Lady Liberty ist grün!
20.06.19
Impressionen (m)einer zweiten Amerikareise. Eine literarische Berichterstattung (I)/Von Carmen Elisabeth Puchianu
Von Otopeni nach Philadelphia via Heathrow
Nach Amerika zu fliegen ist mehr als nur eine Reise in ein fremdes Land. Es ist vielmehr eine Reise ins Deja-Vu, oder ins Deja-Lu, ins Angeeignete, Angelesene, Angesehene. Und außerdem ist es eine Reise nach Übersee. Der Gedanke an die lange Flugreise, an das möglicherweise mehrfache Umsteigen macht die Sache nicht leichter selbst dann nicht, wenn man gerne fliegt und das Treiben auf den Flughäfen so ganz in Foucault’scher Manier als heterotopische Annehmlichkeit empfinden. Immerhin werden einem, sobald man den Flughafen betreten hat, alle weiteren Entscheidungen abgenommen, alles scheint bereits entschieden und festgelegt, man wird behutsam aber dezidiert in die rechte Richtung geschubst und manövriert, dass einem nicht anderes übrig bleibt, als sich brav einzureihen, sich allen möglichen und unmöglichen Checks und Sicherheitsvorkehrungen zu unterwerfen, um schließlich im Flieger seinen Platz zu finden und diesen für die nächsten 3 und danach beinahe 8 Stunden einzunehmen und sich seinem fliegenden Schicksal zu fügen.

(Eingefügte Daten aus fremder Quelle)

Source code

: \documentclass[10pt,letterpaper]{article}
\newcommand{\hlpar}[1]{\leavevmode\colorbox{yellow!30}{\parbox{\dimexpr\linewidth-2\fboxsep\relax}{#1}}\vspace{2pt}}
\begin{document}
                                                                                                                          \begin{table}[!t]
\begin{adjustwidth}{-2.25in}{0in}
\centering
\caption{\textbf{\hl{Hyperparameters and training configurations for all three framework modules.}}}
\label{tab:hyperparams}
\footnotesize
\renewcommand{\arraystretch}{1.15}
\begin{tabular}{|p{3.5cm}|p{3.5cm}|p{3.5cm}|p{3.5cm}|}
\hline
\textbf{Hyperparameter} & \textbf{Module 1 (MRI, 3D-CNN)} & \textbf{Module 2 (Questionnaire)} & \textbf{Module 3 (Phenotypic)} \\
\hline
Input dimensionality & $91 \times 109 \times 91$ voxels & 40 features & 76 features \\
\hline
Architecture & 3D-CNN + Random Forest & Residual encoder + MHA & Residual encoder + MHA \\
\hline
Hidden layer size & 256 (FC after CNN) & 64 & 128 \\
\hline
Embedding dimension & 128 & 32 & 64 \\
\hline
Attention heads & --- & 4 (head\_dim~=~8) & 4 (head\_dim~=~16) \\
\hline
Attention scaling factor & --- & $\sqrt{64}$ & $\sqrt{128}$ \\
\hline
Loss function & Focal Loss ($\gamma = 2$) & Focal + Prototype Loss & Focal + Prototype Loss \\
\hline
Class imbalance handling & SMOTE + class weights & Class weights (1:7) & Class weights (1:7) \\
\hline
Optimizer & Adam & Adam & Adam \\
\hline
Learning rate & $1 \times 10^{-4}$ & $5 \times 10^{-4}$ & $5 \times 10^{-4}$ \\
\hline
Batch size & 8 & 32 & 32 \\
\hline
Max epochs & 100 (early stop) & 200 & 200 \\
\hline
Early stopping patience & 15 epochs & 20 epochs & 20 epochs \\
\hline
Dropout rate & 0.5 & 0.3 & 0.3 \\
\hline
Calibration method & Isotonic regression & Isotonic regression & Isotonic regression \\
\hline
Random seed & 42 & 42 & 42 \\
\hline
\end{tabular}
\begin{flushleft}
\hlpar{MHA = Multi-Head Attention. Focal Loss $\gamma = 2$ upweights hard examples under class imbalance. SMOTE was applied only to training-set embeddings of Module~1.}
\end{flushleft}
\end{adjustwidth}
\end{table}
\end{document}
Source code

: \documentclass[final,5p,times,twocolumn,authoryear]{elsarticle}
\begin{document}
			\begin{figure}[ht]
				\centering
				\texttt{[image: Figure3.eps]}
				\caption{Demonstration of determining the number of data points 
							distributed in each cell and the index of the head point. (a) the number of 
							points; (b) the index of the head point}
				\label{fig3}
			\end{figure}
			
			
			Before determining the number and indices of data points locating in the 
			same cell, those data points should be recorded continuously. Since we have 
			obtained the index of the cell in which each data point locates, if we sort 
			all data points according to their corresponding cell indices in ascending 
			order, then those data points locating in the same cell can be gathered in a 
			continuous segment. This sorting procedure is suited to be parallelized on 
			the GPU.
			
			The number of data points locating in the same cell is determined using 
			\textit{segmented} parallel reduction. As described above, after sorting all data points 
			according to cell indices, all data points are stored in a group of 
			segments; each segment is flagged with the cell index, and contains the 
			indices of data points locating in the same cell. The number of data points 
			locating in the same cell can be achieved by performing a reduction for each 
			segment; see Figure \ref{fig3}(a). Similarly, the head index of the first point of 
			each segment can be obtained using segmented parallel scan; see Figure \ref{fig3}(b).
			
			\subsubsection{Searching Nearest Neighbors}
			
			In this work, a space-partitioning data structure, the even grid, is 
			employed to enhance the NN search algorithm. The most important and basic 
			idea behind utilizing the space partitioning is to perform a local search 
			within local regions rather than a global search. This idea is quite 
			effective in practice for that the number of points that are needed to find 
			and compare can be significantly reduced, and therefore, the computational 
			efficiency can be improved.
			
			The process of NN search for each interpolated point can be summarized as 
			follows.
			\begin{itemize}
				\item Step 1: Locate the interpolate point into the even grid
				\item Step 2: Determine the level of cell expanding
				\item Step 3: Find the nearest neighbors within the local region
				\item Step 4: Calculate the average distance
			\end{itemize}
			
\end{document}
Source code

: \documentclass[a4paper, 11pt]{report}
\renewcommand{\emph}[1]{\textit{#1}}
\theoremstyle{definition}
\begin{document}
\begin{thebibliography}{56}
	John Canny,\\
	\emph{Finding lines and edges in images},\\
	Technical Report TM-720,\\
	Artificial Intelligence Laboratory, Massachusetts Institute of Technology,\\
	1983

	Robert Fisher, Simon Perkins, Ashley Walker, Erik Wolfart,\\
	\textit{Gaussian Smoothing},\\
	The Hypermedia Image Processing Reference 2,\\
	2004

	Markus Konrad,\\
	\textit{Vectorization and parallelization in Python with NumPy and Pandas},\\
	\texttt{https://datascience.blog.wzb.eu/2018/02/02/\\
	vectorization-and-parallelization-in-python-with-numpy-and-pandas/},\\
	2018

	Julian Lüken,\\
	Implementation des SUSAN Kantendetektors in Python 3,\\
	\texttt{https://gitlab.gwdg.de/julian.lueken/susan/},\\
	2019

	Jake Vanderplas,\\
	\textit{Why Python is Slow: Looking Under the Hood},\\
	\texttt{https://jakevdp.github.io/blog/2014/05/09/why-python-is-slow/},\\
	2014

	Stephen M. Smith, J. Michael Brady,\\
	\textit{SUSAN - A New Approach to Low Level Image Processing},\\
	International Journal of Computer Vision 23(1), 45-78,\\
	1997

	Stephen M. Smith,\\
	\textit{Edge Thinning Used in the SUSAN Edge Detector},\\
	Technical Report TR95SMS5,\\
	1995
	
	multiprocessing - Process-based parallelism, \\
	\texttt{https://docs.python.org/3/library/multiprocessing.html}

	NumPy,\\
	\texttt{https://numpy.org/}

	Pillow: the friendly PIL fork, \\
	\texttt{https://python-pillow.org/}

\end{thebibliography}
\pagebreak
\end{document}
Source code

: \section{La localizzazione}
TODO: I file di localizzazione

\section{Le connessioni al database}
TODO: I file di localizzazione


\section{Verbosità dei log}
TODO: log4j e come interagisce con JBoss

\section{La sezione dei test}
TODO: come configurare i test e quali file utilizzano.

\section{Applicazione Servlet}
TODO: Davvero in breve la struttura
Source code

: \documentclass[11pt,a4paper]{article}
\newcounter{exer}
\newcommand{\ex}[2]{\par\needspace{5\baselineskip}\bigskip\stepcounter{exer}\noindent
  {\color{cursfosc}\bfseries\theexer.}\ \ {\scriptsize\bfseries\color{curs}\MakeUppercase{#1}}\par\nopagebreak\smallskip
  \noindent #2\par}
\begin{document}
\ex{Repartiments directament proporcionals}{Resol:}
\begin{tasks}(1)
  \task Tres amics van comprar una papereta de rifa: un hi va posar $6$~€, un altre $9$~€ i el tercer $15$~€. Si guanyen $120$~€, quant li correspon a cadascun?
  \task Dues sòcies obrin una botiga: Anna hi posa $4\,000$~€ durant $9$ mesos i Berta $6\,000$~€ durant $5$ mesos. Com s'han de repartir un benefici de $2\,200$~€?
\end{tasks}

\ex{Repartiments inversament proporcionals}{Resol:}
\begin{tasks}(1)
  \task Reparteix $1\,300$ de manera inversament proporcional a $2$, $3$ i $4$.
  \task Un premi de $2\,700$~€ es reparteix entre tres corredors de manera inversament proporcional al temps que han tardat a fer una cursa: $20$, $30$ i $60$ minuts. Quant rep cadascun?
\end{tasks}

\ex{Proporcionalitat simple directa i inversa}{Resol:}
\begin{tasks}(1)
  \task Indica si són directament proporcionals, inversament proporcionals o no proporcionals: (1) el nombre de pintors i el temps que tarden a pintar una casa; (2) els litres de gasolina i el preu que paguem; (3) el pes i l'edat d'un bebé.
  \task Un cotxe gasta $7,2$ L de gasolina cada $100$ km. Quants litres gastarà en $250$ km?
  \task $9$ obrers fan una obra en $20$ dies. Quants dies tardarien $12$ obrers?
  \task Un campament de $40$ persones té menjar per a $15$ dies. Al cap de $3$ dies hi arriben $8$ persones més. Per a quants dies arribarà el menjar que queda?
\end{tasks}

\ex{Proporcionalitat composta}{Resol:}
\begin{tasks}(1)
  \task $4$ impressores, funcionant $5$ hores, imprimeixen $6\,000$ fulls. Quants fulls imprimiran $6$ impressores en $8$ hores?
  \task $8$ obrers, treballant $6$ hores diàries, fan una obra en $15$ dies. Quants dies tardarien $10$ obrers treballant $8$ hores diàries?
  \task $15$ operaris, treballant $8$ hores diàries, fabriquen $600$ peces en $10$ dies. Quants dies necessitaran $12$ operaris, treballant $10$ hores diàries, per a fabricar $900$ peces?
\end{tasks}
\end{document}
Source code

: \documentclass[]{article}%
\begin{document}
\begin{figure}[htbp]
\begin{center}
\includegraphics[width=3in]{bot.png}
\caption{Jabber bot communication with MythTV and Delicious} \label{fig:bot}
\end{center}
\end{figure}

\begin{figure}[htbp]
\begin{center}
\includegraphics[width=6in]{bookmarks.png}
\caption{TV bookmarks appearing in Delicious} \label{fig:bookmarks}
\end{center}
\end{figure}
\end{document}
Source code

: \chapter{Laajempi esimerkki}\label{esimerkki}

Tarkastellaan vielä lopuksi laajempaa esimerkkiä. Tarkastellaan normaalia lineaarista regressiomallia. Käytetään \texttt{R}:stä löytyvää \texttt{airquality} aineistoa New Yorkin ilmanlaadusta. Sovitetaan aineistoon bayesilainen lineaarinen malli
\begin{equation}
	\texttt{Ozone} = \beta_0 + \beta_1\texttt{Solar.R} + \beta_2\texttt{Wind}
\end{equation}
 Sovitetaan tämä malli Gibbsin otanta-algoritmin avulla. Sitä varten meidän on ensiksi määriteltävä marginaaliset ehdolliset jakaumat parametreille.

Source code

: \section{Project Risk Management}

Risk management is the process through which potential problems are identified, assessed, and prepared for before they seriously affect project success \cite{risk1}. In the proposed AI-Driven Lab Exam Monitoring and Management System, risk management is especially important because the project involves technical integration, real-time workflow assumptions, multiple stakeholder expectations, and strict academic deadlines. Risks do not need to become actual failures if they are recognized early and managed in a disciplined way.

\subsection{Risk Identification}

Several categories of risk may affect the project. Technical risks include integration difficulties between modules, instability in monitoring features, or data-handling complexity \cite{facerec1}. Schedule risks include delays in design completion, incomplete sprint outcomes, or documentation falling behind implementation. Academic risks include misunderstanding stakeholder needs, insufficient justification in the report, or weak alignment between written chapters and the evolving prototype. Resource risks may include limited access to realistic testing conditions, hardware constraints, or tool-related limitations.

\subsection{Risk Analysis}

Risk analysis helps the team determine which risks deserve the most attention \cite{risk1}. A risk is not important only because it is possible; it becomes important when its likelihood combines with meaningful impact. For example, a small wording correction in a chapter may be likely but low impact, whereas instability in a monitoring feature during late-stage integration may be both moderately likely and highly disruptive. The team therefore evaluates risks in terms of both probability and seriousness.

Die erste Flugetappe verbringe ich größtenteils schlafend, da ich Mitten in der Nacht aus Kronstadt nach Bukarest Otopeni gefahren werde. Natürlich komme ich viel zu früh am Flughafen an, aber besser so, denke ich und suche einen freien Platz zum Zeit absitzen. Kaffee werde ich im Flieger trinken, jetzt verzehre ich lieber eines meiner mitgebrachten Jausenbrote und beobachte die Menschen, die mit ihrem Gepäck hin und herlaufen, sich die elektronischen Aufschriften ansehen, gestikulieren, aufgeregt auf einander einreden, feststellen, dass sie etwas vergessen haben oder viel länger zu warten haben, als sie gedacht hatten. Manche dösen auf den Bänken, andere stehen vor dem Flughafengebäude und rauchen eine Zigarette nach der andern. Schließlich ist es so weit, für meinen Flug nach London Heathrow wird soeben der Check-in geöffnet. Ich habe zwar meinen Check-in online gemacht, allerdings nur für die erste Flugetappe, so frage ich sicherheitshalber nach, man sagt mir, das müsse ich problemlos in London erledigen.Und dann sitze ich auf meinem Fensterplatz in der Maschine der British Airways und verfalle bald nachdem sie abgehoben hat, in eine Art Dämmerschlaf, aus dem ich erst richtig erwache, nachdem man zum Landeflug ansetzt.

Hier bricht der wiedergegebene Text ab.